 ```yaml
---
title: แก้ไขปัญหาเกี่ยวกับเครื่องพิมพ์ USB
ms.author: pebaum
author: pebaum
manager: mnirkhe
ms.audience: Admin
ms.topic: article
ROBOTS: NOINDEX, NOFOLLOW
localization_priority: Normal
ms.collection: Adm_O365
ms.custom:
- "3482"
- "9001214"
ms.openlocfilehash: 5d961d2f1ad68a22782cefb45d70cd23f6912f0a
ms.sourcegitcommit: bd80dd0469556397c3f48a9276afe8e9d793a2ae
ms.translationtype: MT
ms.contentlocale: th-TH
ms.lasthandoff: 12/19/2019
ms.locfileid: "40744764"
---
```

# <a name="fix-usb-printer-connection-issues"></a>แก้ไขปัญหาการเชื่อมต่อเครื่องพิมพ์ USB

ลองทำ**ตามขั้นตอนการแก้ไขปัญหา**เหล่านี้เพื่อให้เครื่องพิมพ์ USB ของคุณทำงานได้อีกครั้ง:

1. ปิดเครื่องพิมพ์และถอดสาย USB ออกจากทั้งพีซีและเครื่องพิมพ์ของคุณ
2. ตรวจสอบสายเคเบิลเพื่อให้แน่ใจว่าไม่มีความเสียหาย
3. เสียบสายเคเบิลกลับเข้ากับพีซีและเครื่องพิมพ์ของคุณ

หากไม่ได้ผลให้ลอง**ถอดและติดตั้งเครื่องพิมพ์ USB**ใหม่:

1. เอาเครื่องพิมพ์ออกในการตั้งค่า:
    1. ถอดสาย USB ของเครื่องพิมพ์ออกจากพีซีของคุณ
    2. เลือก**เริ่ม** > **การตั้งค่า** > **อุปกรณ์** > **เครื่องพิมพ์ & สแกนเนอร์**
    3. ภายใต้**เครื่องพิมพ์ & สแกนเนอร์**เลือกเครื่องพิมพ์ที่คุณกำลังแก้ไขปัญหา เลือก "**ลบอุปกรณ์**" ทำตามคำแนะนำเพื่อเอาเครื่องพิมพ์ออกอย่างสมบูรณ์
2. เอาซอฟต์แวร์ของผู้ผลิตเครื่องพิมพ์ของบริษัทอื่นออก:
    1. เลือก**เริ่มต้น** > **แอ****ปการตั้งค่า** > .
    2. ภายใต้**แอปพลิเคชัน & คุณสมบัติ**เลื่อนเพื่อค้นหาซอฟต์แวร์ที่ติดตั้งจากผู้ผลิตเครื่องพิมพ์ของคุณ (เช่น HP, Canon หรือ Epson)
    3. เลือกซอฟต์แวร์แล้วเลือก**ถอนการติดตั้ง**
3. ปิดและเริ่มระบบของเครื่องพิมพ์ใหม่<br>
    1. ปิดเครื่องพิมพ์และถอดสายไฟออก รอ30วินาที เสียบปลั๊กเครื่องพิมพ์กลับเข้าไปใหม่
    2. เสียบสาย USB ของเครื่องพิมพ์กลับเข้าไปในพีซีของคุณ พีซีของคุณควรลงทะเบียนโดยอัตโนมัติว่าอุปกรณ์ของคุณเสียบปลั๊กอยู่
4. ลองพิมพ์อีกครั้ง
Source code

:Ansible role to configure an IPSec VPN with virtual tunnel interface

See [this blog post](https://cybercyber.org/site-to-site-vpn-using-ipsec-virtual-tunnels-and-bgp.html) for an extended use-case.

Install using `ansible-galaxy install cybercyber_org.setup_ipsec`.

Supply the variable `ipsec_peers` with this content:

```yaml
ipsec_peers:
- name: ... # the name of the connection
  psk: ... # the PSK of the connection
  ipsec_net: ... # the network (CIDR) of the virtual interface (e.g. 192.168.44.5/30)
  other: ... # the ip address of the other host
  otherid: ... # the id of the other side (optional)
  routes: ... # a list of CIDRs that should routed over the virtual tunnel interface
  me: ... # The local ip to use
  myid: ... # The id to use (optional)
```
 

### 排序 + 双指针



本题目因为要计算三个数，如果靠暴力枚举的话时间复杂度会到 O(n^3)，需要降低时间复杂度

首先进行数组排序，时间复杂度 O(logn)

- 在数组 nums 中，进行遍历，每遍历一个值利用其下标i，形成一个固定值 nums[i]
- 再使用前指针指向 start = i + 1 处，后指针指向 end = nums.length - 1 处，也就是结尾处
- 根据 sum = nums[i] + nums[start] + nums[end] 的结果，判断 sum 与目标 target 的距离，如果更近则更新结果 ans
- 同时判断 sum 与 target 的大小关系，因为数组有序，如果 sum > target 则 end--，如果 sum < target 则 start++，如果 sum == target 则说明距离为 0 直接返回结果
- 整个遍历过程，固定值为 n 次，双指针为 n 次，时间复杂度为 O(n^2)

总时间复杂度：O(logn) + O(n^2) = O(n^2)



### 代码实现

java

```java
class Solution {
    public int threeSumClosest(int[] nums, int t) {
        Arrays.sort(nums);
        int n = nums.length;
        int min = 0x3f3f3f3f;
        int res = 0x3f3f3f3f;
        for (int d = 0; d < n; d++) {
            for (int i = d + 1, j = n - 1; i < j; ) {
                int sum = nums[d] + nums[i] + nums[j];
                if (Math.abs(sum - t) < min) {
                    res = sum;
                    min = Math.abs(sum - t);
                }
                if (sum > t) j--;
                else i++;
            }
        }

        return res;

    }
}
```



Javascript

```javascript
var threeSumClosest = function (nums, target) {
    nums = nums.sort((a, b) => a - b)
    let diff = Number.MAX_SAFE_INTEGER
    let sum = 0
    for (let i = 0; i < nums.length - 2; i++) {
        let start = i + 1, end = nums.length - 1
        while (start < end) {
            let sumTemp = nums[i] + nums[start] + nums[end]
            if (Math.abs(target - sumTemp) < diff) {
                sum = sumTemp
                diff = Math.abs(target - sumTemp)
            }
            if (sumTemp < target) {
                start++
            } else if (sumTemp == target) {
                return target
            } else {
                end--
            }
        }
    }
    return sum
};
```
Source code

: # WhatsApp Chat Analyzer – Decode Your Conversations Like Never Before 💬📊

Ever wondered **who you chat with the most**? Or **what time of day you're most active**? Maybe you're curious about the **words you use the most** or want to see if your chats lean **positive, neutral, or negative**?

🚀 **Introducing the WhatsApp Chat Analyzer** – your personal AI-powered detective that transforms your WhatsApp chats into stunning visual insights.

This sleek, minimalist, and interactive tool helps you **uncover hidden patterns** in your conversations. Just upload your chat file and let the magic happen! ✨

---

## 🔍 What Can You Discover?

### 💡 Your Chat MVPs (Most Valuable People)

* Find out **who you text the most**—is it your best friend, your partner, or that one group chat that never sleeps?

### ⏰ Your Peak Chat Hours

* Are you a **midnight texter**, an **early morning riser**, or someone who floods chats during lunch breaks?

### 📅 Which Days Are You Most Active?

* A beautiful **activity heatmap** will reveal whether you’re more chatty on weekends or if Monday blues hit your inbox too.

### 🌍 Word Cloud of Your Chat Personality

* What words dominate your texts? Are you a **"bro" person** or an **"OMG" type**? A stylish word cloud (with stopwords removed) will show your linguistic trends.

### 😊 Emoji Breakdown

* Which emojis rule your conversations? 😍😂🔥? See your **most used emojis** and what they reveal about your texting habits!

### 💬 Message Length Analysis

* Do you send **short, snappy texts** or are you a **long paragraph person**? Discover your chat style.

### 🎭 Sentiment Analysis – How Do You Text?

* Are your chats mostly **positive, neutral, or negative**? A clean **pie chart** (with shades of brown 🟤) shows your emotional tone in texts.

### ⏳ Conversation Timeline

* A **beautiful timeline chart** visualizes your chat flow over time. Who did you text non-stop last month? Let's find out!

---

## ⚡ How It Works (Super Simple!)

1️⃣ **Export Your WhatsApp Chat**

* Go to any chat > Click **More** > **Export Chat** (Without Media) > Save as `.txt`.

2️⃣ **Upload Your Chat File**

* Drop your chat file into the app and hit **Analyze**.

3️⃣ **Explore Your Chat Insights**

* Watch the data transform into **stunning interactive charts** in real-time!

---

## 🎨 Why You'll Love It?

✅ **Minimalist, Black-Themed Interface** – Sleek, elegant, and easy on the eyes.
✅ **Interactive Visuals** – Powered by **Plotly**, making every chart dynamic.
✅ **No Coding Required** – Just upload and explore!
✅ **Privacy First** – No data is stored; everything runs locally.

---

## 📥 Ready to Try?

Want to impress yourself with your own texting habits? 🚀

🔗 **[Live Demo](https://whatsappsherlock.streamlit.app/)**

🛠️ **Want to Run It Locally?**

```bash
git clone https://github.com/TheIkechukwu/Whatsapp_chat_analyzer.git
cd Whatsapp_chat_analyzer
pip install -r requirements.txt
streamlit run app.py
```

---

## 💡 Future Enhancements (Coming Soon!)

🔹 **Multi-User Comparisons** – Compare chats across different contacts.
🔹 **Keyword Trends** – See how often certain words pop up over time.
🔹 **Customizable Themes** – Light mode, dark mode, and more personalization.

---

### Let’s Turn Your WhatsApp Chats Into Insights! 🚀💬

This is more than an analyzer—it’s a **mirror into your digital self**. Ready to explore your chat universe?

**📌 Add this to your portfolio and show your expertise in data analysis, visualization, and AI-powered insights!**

» Exercise:
Show all lines from the data above in which the word "ยบปล" appears.

» Answer below:
    1. ปิดเครื่องพิมพ์และถอดสายไฟออก รอ30วินาที เสียบปลั๊กเครื่องพิมพ์กลับเข้าไปใหม่
    2. เสียบสาย USB ของเครื่องพิมพ์กลับเข้าไปในพีซีของคุณ พีซีของคุณควรลงทะเบียนโดยอัตโนมัติว่าอุปกรณ์ของคุณเสียบปลั๊กอยู่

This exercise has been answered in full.